Again, our modern hero system is failing us and more consequentially, our elite. The world is constantly threatening their worldview – climate change, pandemics, technological failure, crashing markets, and more – so what do they do? Retreat even further into that worldview. They pour in more money to buy that extra ticket to “heaven” as an indulgence for the heaven of capitalism, technology, and medicine to protect themselves from the terror of death. Yet, to what end?

TO CONCLUDE

The story of Tammy is the story of many others like her and her husband. Their cultural story offers no place nor hope for uneducated, middle to old age people who’s skill and knowledge can no longer make the most amount of money. They are stuck at home, at the bar, or in the hospital bed slowly or abruptly dying in despair.

Suicide is a riddle, as Freud once put it somewhere. We have attempted to understand it for years and puzzled over the psychological, sociological, and cultural dimensions of this act. Suicidologists (people who study suicide) have identified two interpersonal constructs that often push people to suicide or suicidal behavior: thwarted belongingness and perceived burdensomeness (Van Order et al 2010:2).
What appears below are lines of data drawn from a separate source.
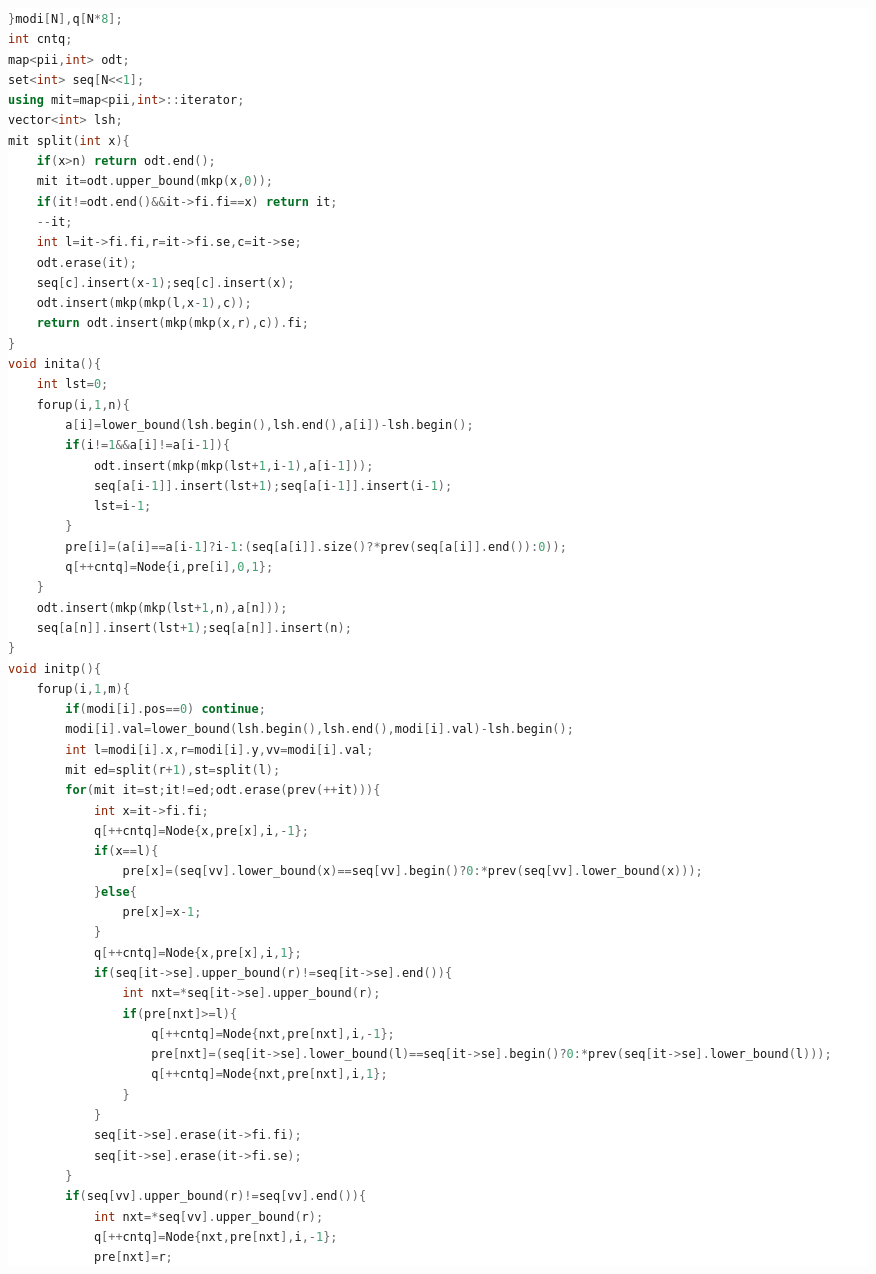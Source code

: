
 ```cpp
}modi[N],q[N*8];
int cntq;
map<pii,int> odt;
set<int> seq[N<<1];
using mit=map<pii,int>::iterator;
vector<int> lsh;
mit split(int x){
	if(x>n) return odt.end();
	mit it=odt.upper_bound(mkp(x,0));
	if(it!=odt.end()&&it->fi.fi==x) return it;
	--it;
	int l=it->fi.fi,r=it->fi.se,c=it->se;
	odt.erase(it);
	seq[c].insert(x-1);seq[c].insert(x);
	odt.insert(mkp(mkp(l,x-1),c));
	return odt.insert(mkp(mkp(x,r),c)).fi;
}
void inita(){
	int lst=0;
	forup(i,1,n){
		a[i]=lower_bound(lsh.begin(),lsh.end(),a[i])-lsh.begin();
		if(i!=1&&a[i]!=a[i-1]){
			odt.insert(mkp(mkp(lst+1,i-1),a[i-1]));
			seq[a[i-1]].insert(lst+1);seq[a[i-1]].insert(i-1);
			lst=i-1;
		}
		pre[i]=(a[i]==a[i-1]?i-1:(seq[a[i]].size()?*prev(seq[a[i]].end()):0));
		q[++cntq]=Node{i,pre[i],0,1};
	}
	odt.insert(mkp(mkp(lst+1,n),a[n]));
	seq[a[n]].insert(lst+1);seq[a[n]].insert(n);
}
void initp(){
	forup(i,1,m){
		if(modi[i].pos==0) continue;
		modi[i].val=lower_bound(lsh.begin(),lsh.end(),modi[i].val)-lsh.begin();
		int l=modi[i].x,r=modi[i].y,vv=modi[i].val;
		mit ed=split(r+1),st=split(l);
		for(mit it=st;it!=ed;odt.erase(prev(++it))){
			int x=it->fi.fi;
			q[++cntq]=Node{x,pre[x],i,-1};
			if(x==l){
				pre[x]=(seq[vv].lower_bound(x)==seq[vv].begin()?0:*prev(seq[vv].lower_bound(x)));
			}else{
				pre[x]=x-1;
			}
			q[++cntq]=Node{x,pre[x],i,1};
			if(seq[it->se].upper_bound(r)!=seq[it->se].end()){
				int nxt=*seq[it->se].upper_bound(r);
				if(pre[nxt]>=l){
					q[++cntq]=Node{nxt,pre[nxt],i,-1};
					pre[nxt]=(seq[it->se].lower_bound(l)==seq[it->se].begin()?0:*prev(seq[it->se].lower_bound(l)));
					q[++cntq]=Node{nxt,pre[nxt],i,1};
				}
			}
			seq[it->se].erase(it->fi.fi);
			seq[it->se].erase(it->fi.se);
		}
		if(seq[vv].upper_bound(r)!=seq[vv].end()){
			int nxt=*seq[vv].upper_bound(r);
			q[++cntq]=Node{nxt,pre[nxt],i,-1};
			pre[nxt]=r;
```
It is not hard to imagine that Tammy’s husband — and thousands more like him — felt as if he did not belong and was a burden to those around him.

Yet our modern story does not seem any better for those who have a job (which can provide a place to belong and role within society). As discussed above, the necessity of making money coerce people into signing away their remaining freedom, from which they can be fired for any conceivable reason.

Our elites and superstars — the so called “geniuses” Turgot wanted to bolster up — are no better. They reiterate the famous quote from Françoise Sagan, “money may not buy happiness, but I’d rather cry in a Jaguar than on a bus,” yet they are still crying and in denial.

The irony is that this exploitative, consumerist, and fundamentally hierarchical cultural story is not only failing those who most strongly adhere to it, but may very well lead to our collective and total death. Before we dive into this possibility of extinction — which will be the focus of the next chapter — let’s return to Tammy to end this chapter.


Tammy and I first began our discussion when she asked me what I was interested in researching after she heard that I was applying to graduate schools. I responded that I was interested in learning about suicide and suicide ideation among marginalized communities; with a focus on Indigenous and diaspora groups. To my surprise, she responded by saying, “you know, white people do that too. But no one seems to care.”

Slowly, we got to know each other. We shared our background, our story, and found what we have in common. We explored what we disagreed on, and how we both enjoyed our coffee without milk or sugar. Towards the end of one of our conversations, I asked what her favorite song was by Tammy Wynette, as I’ve never heard of her before. She quickly said:

Til I Can Make It On My Own. You know, I was never fond of Tammy Wynette until my husband passed. I was always a pop girl.

She giggled as she reminisced.

But there’s something about the way her songs speak to my heart now.

I encourage you to go listen to the song now. If it doesn’t bring you to tears, I don’t know what will.